▶ **What to do**
The goal is to restate all of the records below word for word.

▶ **Records for the exercise**

###

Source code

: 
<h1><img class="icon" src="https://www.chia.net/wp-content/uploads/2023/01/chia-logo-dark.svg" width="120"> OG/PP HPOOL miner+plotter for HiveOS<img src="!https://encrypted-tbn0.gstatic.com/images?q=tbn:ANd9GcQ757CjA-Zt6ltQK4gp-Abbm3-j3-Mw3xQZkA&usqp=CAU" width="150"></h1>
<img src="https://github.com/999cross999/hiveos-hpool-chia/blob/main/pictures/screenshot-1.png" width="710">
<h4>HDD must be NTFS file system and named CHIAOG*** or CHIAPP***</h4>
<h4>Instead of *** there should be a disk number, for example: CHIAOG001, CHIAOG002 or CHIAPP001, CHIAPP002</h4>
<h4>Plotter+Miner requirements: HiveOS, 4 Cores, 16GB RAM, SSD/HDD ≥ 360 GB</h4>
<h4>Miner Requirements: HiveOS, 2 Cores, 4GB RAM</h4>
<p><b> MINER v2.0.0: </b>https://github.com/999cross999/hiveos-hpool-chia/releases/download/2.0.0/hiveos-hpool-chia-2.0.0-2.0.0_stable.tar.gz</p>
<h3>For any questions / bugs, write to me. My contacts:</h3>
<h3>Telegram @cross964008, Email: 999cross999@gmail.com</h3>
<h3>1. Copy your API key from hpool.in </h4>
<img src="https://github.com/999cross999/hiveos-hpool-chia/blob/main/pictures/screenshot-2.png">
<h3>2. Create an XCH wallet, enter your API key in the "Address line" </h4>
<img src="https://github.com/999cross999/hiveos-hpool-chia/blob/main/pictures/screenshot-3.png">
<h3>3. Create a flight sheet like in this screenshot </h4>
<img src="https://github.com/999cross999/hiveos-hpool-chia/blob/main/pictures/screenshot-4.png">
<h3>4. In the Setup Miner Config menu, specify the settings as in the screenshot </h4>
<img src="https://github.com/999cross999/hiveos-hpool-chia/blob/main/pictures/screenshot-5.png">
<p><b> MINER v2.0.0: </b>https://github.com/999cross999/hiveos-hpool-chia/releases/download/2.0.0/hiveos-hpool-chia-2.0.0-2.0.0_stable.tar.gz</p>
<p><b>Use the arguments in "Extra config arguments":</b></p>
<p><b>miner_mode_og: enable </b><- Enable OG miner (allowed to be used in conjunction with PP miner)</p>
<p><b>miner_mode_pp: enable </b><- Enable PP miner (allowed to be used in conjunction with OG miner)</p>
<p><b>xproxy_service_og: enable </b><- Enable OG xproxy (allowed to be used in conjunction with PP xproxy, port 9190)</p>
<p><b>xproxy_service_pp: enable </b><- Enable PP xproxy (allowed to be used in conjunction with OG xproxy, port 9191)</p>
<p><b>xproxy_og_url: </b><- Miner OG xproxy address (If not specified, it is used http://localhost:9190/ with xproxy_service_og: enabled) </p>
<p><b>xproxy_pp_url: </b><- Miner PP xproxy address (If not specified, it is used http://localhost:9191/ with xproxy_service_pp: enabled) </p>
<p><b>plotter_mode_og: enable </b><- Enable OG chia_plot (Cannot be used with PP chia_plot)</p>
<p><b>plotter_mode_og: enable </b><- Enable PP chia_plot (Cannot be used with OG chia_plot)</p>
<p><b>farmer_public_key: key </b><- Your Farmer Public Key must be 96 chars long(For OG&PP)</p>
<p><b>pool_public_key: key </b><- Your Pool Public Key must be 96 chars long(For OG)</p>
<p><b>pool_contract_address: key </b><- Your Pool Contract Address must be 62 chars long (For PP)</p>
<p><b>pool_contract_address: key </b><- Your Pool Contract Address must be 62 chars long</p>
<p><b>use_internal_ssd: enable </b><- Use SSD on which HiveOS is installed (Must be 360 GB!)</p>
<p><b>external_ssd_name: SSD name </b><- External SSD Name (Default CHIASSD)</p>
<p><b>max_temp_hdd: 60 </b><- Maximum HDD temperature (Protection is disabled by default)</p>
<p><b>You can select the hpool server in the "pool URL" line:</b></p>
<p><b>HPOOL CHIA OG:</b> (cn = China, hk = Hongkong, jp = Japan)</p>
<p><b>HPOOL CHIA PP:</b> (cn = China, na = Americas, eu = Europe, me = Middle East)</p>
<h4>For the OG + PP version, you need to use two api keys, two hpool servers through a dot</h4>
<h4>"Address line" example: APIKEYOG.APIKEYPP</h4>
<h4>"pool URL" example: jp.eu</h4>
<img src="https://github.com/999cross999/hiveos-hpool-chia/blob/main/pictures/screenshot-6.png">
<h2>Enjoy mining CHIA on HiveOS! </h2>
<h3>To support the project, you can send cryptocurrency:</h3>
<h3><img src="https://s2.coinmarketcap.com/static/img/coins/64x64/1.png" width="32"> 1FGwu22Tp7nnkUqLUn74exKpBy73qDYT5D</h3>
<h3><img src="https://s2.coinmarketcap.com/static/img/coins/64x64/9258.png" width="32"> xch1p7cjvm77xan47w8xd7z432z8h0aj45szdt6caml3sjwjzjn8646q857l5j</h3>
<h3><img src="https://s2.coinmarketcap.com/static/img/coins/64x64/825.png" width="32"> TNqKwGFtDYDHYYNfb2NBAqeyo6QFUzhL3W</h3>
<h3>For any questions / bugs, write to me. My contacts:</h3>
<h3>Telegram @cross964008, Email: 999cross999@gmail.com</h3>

###

▶ **Problem solution**
Source code

: 
<h1><img class="icon" src="https://www.chia.net/wp-content/uploads/2023/01/chia-logo-dark.svg" width="120"> OG/PP HPOOL miner+plotter for HiveOS<img src="!https://encrypted-tbn0.gstatic.com/images?q=tbn:ANd9GcQ757CjA-Zt6ltQK4gp-Abbm3-j3-Mw3xQZkA&usqp=CAU" width="150"></h1>
<img src="https://github.com/999cross999/hiveos-hpool-chia/blob/main/pictures/screenshot-1.png" width="710">
<h4>HDD must be NTFS file system and named CHIAOG*** or CHIAPP***</h4>
<h4>Instead of *** there should be a disk number, for example: CHIAOG001, CHIAOG002 or CHIAPP001, CHIAPP002</h4>
<h4>Plotter+Miner requirements: HiveOS, 4 Cores, 16GB RAM, SSD/HDD ≥ 360 GB</h4>
<h4>Miner Requirements: HiveOS, 2 Cores, 4GB RAM</h4>
<p><b> MINER v2.0.0: </b>https://github.com/999cross999/hiveos-hpool-chia/releases/download/2.0.0/hiveos-hpool-chia-2.0.0-2.0.0_stable.tar.gz</p>
<h3>For any questions / bugs, write to me. My contacts:</h3>
<h3>Telegram @cross964008, Email: 999cross999@gmail.com</h3>
<h3>1. Copy your API key from hpool.in </h4>
<img src="https://github.com/999cross999/hiveos-hpool-chia/blob/main/pictures/screenshot-2.png">
<h3>2. Create an XCH wallet, enter your API key in the "Address line" </h4>
<img src="https://github.com/999cross999/hiveos-hpool-chia/blob/main/pictures/screenshot-3.png">
<h3>3. Create a flight sheet like in this screenshot </h4>
<img src="https://github.com/999cross999/hiveos-hpool-chia/blob/main/pictures/screenshot-4.png">
<h3>4. In the Setup Miner Config menu, specify the settings as in the screenshot </h4>
<img src="https://github.com/999cross999/hiveos-hpool-chia/blob/main/pictures/screenshot-5.png">
<p><b> MINER v2.0.0: </b>https://github.com/999cross999/hiveos-hpool-chia/releases/download/2.0.0/hiveos-hpool-chia-2.0.0-2.0.0_stable.tar.gz</p>
<p><b>Use the arguments in "Extra config arguments":</b></p>
<p><b>miner_mode_og: enable </b><- Enable OG miner (allowed to be used in conjunction with PP miner)</p>
<p><b>miner_mode_pp: enable </b><- Enable PP miner (allowed to be used in conjunction with OG miner)</p>
<p><b>xproxy_service_og: enable </b><- Enable OG xproxy (allowed to be used in conjunction with PP xproxy, port 9190)</p>
<p><b>xproxy_service_pp: enable </b><- Enable PP xproxy (allowed to be used in conjunction with OG xproxy, port 9191)</p>
<p><b>xproxy_og_url: </b><- Miner OG xproxy address (If not specified, it is used http://localhost:9190/ with xproxy_service_og: enabled) </p>
<p><b>xproxy_pp_url: </b><- Miner PP xproxy address (If not specified, it is used http://localhost:9191/ with xproxy_service_pp: enabled) </p>
<p><b>plotter_mode_og: enable </b><- Enable OG chia_plot (Cannot be used with PP chia_plot)</p>
<p><b>plotter_mode_og: enable </b><- Enable PP chia_plot (Cannot be used with OG chia_plot)</p>
<p><b>farmer_public_key: key </b><- Your Farmer Public Key must be 96 chars long(For OG&PP)</p>
<p><b>pool_public_key: key </b><- Your Pool Public Key must be 96 chars long(For OG)</p>
<p><b>pool_contract_address: key </b><- Your Pool Contract Address must be 62 chars long (For PP)</p>
<p><b>pool_contract_address: key </b><- Your Pool Contract Address must be 62 chars long</p>
<p><b>use_internal_ssd: enable </b><- Use SSD on which HiveOS is installed (Must be 360 GB!)</p>
<p><b>external_ssd_name: SSD name </b><- External SSD Name (Default CHIASSD)</p>
<p><b>max_temp_hdd: 60 </b><- Maximum HDD temperature (Protection is disabled by default)</p>
<p><b>You can select the hpool server in the "pool URL" line:</b></p>
<p><b>HPOOL CHIA OG:</b> (cn = China, hk = Hongkong, jp = Japan)</p>
<p><b>HPOOL CHIA PP:</b> (cn = China, na = Americas, eu = Europe, me = Middle East)</p>
<h4>For the OG + PP version, you need to use two api keys, two hpool servers through a dot</h4>
<h4>"Address line" example: APIKEYOG.APIKEYPP</h4>
<h4>"pool URL" example: jp.eu</h4>
<img src="https://github.com/999cross999/hiveos-hpool-chia/blob/main/pictures/screenshot-6.png">
<h2>Enjoy mining CHIA on HiveOS! </h2>
<h3>To support the project, you can send cryptocurrency:</h3>
<h3><img src="https://s2.coinmarketcap.com/static/img/coins/64x64/1.png" width="32"> 1FGwu22Tp7nnkUqLUn74exKpBy73qDYT5D</h3>
<h3><img src="https://s2.coinmarketcap.com/static/img/coins/64x64/9258.png" width="32"> xch1p7cjvm77xan47w8xd7z432z8h0aj45szdt6caml3sjwjzjn8646q857l5j</h3>
<h3><img src="https://s2.coinmarketcap.com/static/img/coins/64x64/825.png" width="32"> TNqKwGFtDYDHYYNfb2NBAqeyo6QFUzhL3W</h3>
<h3>For any questions / bugs, write to me. My contacts:</h3>
<h3>Telegram @cross964008, Email: 999cross999@gmail.com</h3>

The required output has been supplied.